Unfortunately Torch7 community seems dead, so Im here with my dumb question.
So main question is followings:

  1. In multi-gpu data parallel, is every GPU calculate Batchnorm independently?
  2. If so, can we “emulate” big batch simply by accumulating gradients for 8 batches and update network only every 8th iteration?
    Will it be the same as using 8GPUs in terms of result?

Hi,

Using multi-GPU will result in per GPU statistics. See discussion and why that makes sense here:

However, there is a repo which implements synchronized batch norm:

Hi Ranahanocka,
Thanks for your reply.
I actually read that thread on github before asking that question, so My first question was asked just to confirm that I understand everything right.

Main question is second one, which could be reasked that way

  1. What is profit of using multiGPU if we can emulate same(or even better) training process with single GPU?
    Only training speed?

Hi Alex,

So it really depends on your application. Generally speaking, if your batchsize is large enough (but not too large), there’s not problem running batchnorm in the “data-parallel” way (i.e., the current pytorch batchnorm behavoir)

Assume your batches were too small (i.e., 1 sample per GPU), then the mean-var-stats (with the current batchnorm behavoir) during training would be useless. But if they were large enough, then the batchnorm stats (as given by data parallel) would be just fine.

On the flip side, if there were hundreds of samples in each GPU and the mean-var-stats were calculated as you suggested, then there are some works, like Goyal et. al. show that this gives undesirable results:

image

Thanks again for your reply.
I read that paper, may be should read it more carefully. As I remmember they used unsynced BN and minibatch per GPU was always 32 through all their test.
So They didn’t exercises possible effects of different minibatch per BN.

Unfortunately I have to use minibatach of 16 per GPU.
Is this minibatch big enough?
According to paper unsynced minibatch increasing makes no sense, but what about synced one?

See section 2.3. But you are right. In the paper they wrote:

We also note that the BN statistics
should not be computed across all workers, not only for
the sake of reducing communication, but also for maintaining
the same underlying loss function being optimized.

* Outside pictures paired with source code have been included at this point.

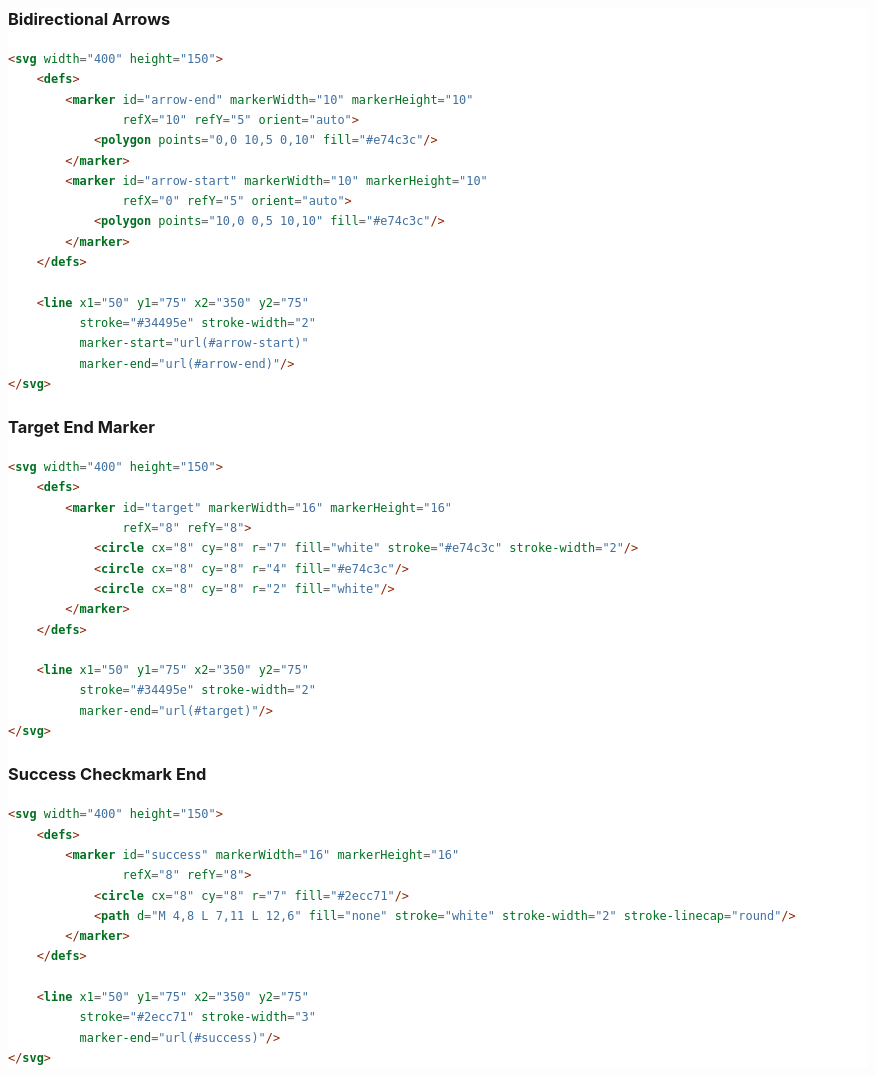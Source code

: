 ### Bidirectional Arrows

```html
<svg width="400" height="150">
    <defs>
        <marker id="arrow-end" markerWidth="10" markerHeight="10"
                refX="10" refY="5" orient="auto">
            <polygon points="0,0 10,5 0,10" fill="#e74c3c"/>
        </marker>
        <marker id="arrow-start" markerWidth="10" markerHeight="10"
                refX="0" refY="5" orient="auto">
            <polygon points="10,0 0,5 10,10" fill="#e74c3c"/>
        </marker>
    </defs>

    <line x1="50" y1="75" x2="350" y2="75"
          stroke="#34495e" stroke-width="2"
          marker-start="url(#arrow-start)"
          marker-end="url(#arrow-end)"/>
</svg>
```

### Target End Marker

```html
<svg width="400" height="150">
    <defs>
        <marker id="target" markerWidth="16" markerHeight="16"
                refX="8" refY="8">
            <circle cx="8" cy="8" r="7" fill="white" stroke="#e74c3c" stroke-width="2"/>
            <circle cx="8" cy="8" r="4" fill="#e74c3c"/>
            <circle cx="8" cy="8" r="2" fill="white"/>
        </marker>
    </defs>

    <line x1="50" y1="75" x2="350" y2="75"
          stroke="#34495e" stroke-width="2"
          marker-end="url(#target)"/>
</svg>
```

### Success Checkmark End

```html
<svg width="400" height="150">
    <defs>
        <marker id="success" markerWidth="16" markerHeight="16"
                refX="8" refY="8">
            <circle cx="8" cy="8" r="7" fill="#2ecc71"/>
            <path d="M 4,8 L 7,11 L 12,6" fill="none" stroke="white" stroke-width="2" stroke-linecap="round"/>
        </marker>
    </defs>

    <line x1="50" y1="75" x2="350" y2="75"
          stroke="#2ecc71" stroke-width="3"
          marker-end="url(#success)"/>
</svg>
```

But the point is, if BN was properly synced (which that repo above does) - it’s like effectively increasing the batch size. And, in general, I think there are concerns about having too large batch sizes. I don’t know if it’s conclusive or not, but yann lecunn said:

Training with large minibatches is bad for your health.
More importantly, it’s bad for your test error.
Friends dont let friends use minibatches larger than 32

when he posted this paper on twitter. In my experience, there is no hard-and-fast rules and really each network / data / problem is different. Unfortunately, what that means is that the best theory is just “try both and see what works better”.

1 Like

AFAIK Lecunn postion was that we should use minibatch of 1.
In VGG-type networks I used minibatch of 4 or 8 and result were better and obtained faster.
The reason why it could be not a choice was GPU parrallel arch, when minibatch of 1 is not computionally optimal.

But that Yann’s position was before BN paper was issed. And BN limits our minibatch size, it couldn’t be 1 anymore.

So what is the minimal minibatch size which BN-stable?
How network behaves when minibatch became BN-unstable (when minibatch<BN_stable_size)?
Does anyone investigate this?

That post is recent. From this past April, way after batchnorm. For me, BN stable size was always dependent on the specefic network and problem.

thanks for a paper, haven’t read it yet

BTW, I came across this repo

Which is doing semantic segmentation, and says the sync batch norm is important for this particular application (it uses another implementation which is based off a different repo)

Sweet Lady, thanks again for your reply
Can I ask you one more question?
AFAIK all those archs like ALexNet, VGG, ResNet, DenseNet and on… and on… and on… - All of them tested on ImageNet 1.3mln train data
from my expirience 1.3mln is quite small training dataset and could be easily overfitted.
Don’t you know is there any comparison of those Nets with bigger datasets?